La ladinidad primero y la “occidentalidad” después han sido los espejismos que los indígenas han ansiado y han odiado porque a la vez se les ofrecen y se les niegan. Y la identificación que la explotación ha hecho del indio con el atraso y la miseria, es lo que rechaza el ladino porque amenaza su sentido de bienestar. Sin llegar a proponer el absurdo ideal del melting pot, asumamos que el “otro” habita en nosotros y que es parte constitutiva nuestra, dado el intenso mestizaje biológico y cultural de los últimos cinco siglos. A partir de allí, podemos establecer diferencias mestizadas y crear una normativa para que las mismas sean respetadas por unos y por otros. Pero la fórmula inversa, es decir, establecer diferencias esencializadas para profundizar más la negación infructuosa del “otro”, eso solamente expresa que se está actualizando un viejo problema: el del mestizaje conflictivo de origen colonial. Lo que necesitamos comprender todos a estas alturas es que el hecho de ser mestizos no nos hace iguales, sino individuos con diferencias mestizadas y articuladas de innumerables maneras, y que la tarea política que tenemos por delante es democratizar nuestra interculturalidad racista e interdiscriminatoria.

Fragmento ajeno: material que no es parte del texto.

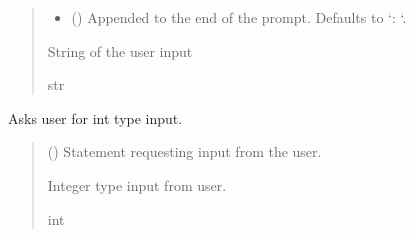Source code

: \documentclass[letterpaper,10pt,english]{sphinxmanual}
\begin{document}
\begin{fulllineitems}
\begin{fulllineitems}
\begin{quote}
\begin{description}
\begin{itemize}
\item {} 
\sphinxAtStartPar
{} (\sphinxstyleliteralemphasis{\sphinxupquote{, }}) \textendash{} Appended to the end of the prompt. Defaults to ‘: ‘.

\end{itemize}

\sphinxAtStartPar
String of the user input

\sphinxAtStartPar
str

\end{description}\end{quote}

\end{fulllineitems}


\begin{fulllineitems}
\label{\detokenize{Setup.Inputs:Setup.Inputs.GetUserInput.UserInput.AskForInt}}
\pysigstartsignatures
{}
\pysigstopsignatures
\sphinxAtStartPar
Asks user for int type input.
\begin{quote}\begin{description}
\sphinxAtStartPar
{} () \textendash{} Statement requesting input from the user.

\sphinxAtStartPar
Integer type input from user.

\sphinxAtStartPar
int

\end{description}\end{quote}

\end{fulllineitems}



\end{fulllineitems}
\end{document}
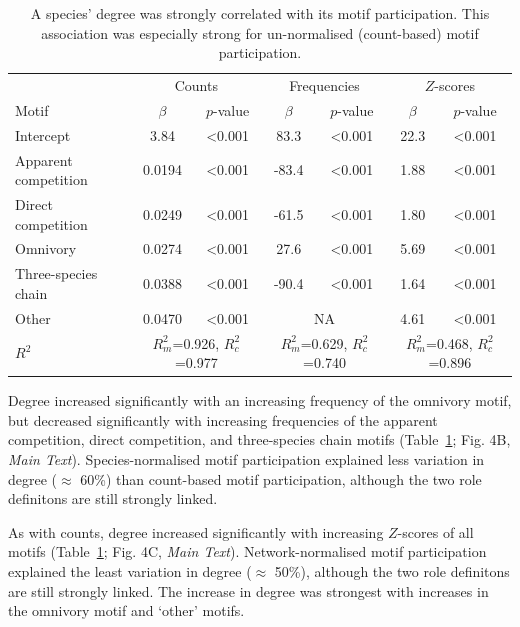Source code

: \documentclass[12pt]{article}
\begin{document}
\begin{spacing}{2.0}
			\begin{table}[hb!]
    			\caption{A species' degree was strongly correlated with its motif participation. This association was especially strong for un-normalised (count-based) motif participation.}
    			\label{tab:motifs_vs_deg}
    			\begin{tabular}{l | c c | c c | c c}
    			& \multicolumn{2}{c|}{Counts} & \multicolumn{2}{c}{Frequencies} & \multicolumn{2}{|c}{$Z$-scores} \\
    			Motif & $\beta$ & $p$-value & $\beta$ & $p$-value & $\beta$ & $p$-value \\
    			\hline
    			Intercept &  3.84  & \textless0.001 & 83.3 & \textless0.001 & 22.3 & \textless0.001\\
    			\hline
    			Apparent competition       &  0.0194  & \textless0.001 & -83.4 & \textless0.001 & 1.88 & \textless0.001 \\
    			Direct competition       &  0.0249  & \textless0.001 & -61.5 & \textless0.001 & 1.80 & \textless0.001\\
    			Omnivory       &  0.0274  & \textless0.001 & 27.6 & \textless0.001 & 5.69 & \textless0.001\\
    			Three-species chain       &  0.0388  & \textless0.001 & -90.4 & \textless0.001 & 1.64 & \textless0.001\\
    			Other    &  0.0470  & \textless0.001 & \multicolumn{2}{c|}{NA} & 4.61 & \textless0.001 \\
    			\hline
    			$R^2$ & \multicolumn{2}{c|}{\tiny{$R^2_m$=0.926, $R^2_c$=0.977}} & \multicolumn{2}{c}{\tiny{$R^2_m$=0.629, $R^2_c$=0.740}} & \multicolumn{2}{|c}{\tiny{$R^2_m$=0.468, $R^2_c$=0.896}} \\
    			\end{tabular}
    			\end{table}


			Degree increased significantly with an increasing frequency of the omnivory motif, but decreased significantly with increasing frequencies of the apparent competition, direct competition, and three-species chain motifs (Table~\ref{tab:motifs_vs_deg}; Fig. 4B, \emph{Main Text}).
			Species-normalised motif participation explained less variation in degree ($\approx$ 60\%) than count-based motif participation, although the two role definitons are still strongly linked.


			As with counts, degree increased significantly with increasing $Z$-scores of all motifs (Table~\ref{tab:motifs_vs_deg}; Fig. 4C, \emph{Main Text}).
			Network-normalised motif participation explained the least variation in degree ($\approx$ 50\%), although the two role definitons are still strongly linked.
			The increase in degree was strongest with increases in the omnivory motif and `other' motifs.



\end{spacing}
\end{document}
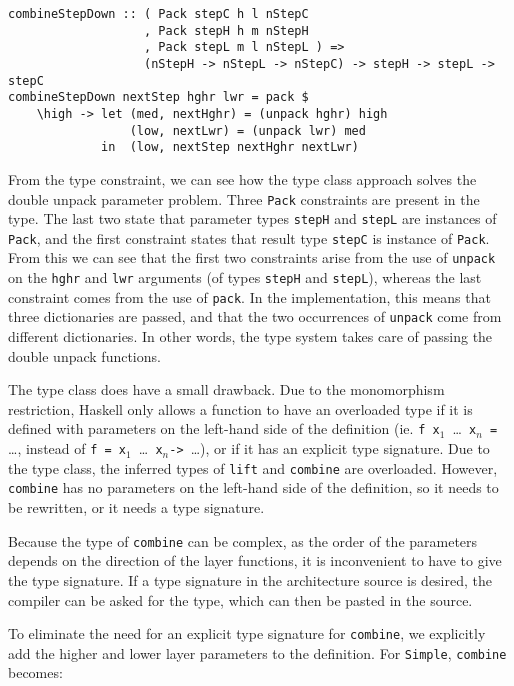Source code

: \begin{small}
\begin{verbatim}
combineStepDown :: ( Pack stepC h l nStepC 
                   , Pack stepH h m nStepH
                   , Pack stepL m l nStepL ) => 
                   (nStepH -> nStepL -> nStepC) -> stepH -> stepL -> stepC
combineStepDown nextStep hghr lwr = pack $
    \high -> let (med, nextHghr) = (unpack hghr) high
                 (low, nextLwr) = (unpack lwr) med
             in  (low, nextStep nextHghr nextLwr)
\end{verbatim}
\end{small}

From the type constraint, we can see how the type class approach solves the double unpack parameter problem. Three \texttt{Pack} constraints are present in the type. The last two state that parameter types \texttt{stepH} and \texttt{stepL} are instances of \texttt{Pack}, and the first constraint states that result type \texttt{stepC} is instance of \texttt{Pack}. From this we can see that the first two constraints arise from the use of \texttt{unpack} on the \texttt{hghr} and \texttt{lwr} arguments (of types \texttt{stepH} and \texttt{stepL}), whereas the last constraint comes from the use of \texttt{pack}. In the implementation, this means that three dictionaries are passed, and that the two occurrences of \texttt{unpack} come from different dictionaries. In other words, the type system takes care of passing the double unpack functions.

The type class does have a small drawback. Due to the monomorphism restriction, Haskell only allows a function to have an overloaded type if it is defined with parameters on the left-hand side of the definition (ie. \texttt{f x$_1$~}\dots \texttt{~x$_n$ =} \dots, instead of \texttt{f = x$_1$~}\dots \texttt{~x$_n$}\verb|-> |\dots), or if it has an explicit type signature. Due to the type class, the inferred types of \texttt{lift} and \texttt{combine} are overloaded. However, \texttt{combine} has no parameters on the left-hand side of the definition, so it needs to be rewritten, or it needs a type signature.

Because the type of \texttt{combine} can be complex, as the order of the parameters depends on the direction of the layer functions, it is inconvenient to have to give the type signature. If a type signature in the architecture source is desired, the compiler can be asked for the type, which can then be pasted in the source.

To eliminate the need for an explicit type signature for \texttt{combine}, we explicitly add the higher and lower layer parameters to the definition. For \texttt{Simple}, \texttt{combine} becomes:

El título de estas líneas es el mismo que Luis le dio a un artículo periodístico suyo en una conocida revista de los años setenta en la que escribíamos semanalmente varios amigos sobre un mismo tema. Esa vez el tema fue “El indio”, y Luis lo abordó desde esa condición, negada por los propios indígenas ladinizados y, ahora, también por los que se autodenominan “mayas”, con una dignidad que alcanza sus mejores cumbres cuando critica y autocritica las actitudes vergonzantes de quienes cobardemente intentan escamotear la propia condición étnica para identificarse y equipararse a los “otros”, sus alteregos, a la vez apetecidos y odiados. Luis siempre se autoidentificó como indio, y lo hacía sonriendo, sin la más mínima sumisión, orgulloso de no avergonzarse de sí mismo y sabiendo que era tan humano como cualquiera otro, a pesar de las desventajas económicas que su etnicidad le había deparado, al igual que a todos los suyos.

Es desde esta trinchera que se relaciona con el mundo y que escribe su novela, sus cuentos y poemas. Y es por esto que se labró un lugar indiscutido en la historia de la literatura hispanoamericana. Es también por esto que quienes lo conocimos y fuimos sus amigos, lo reconocemos como un hombre cabal y un escritor sincero.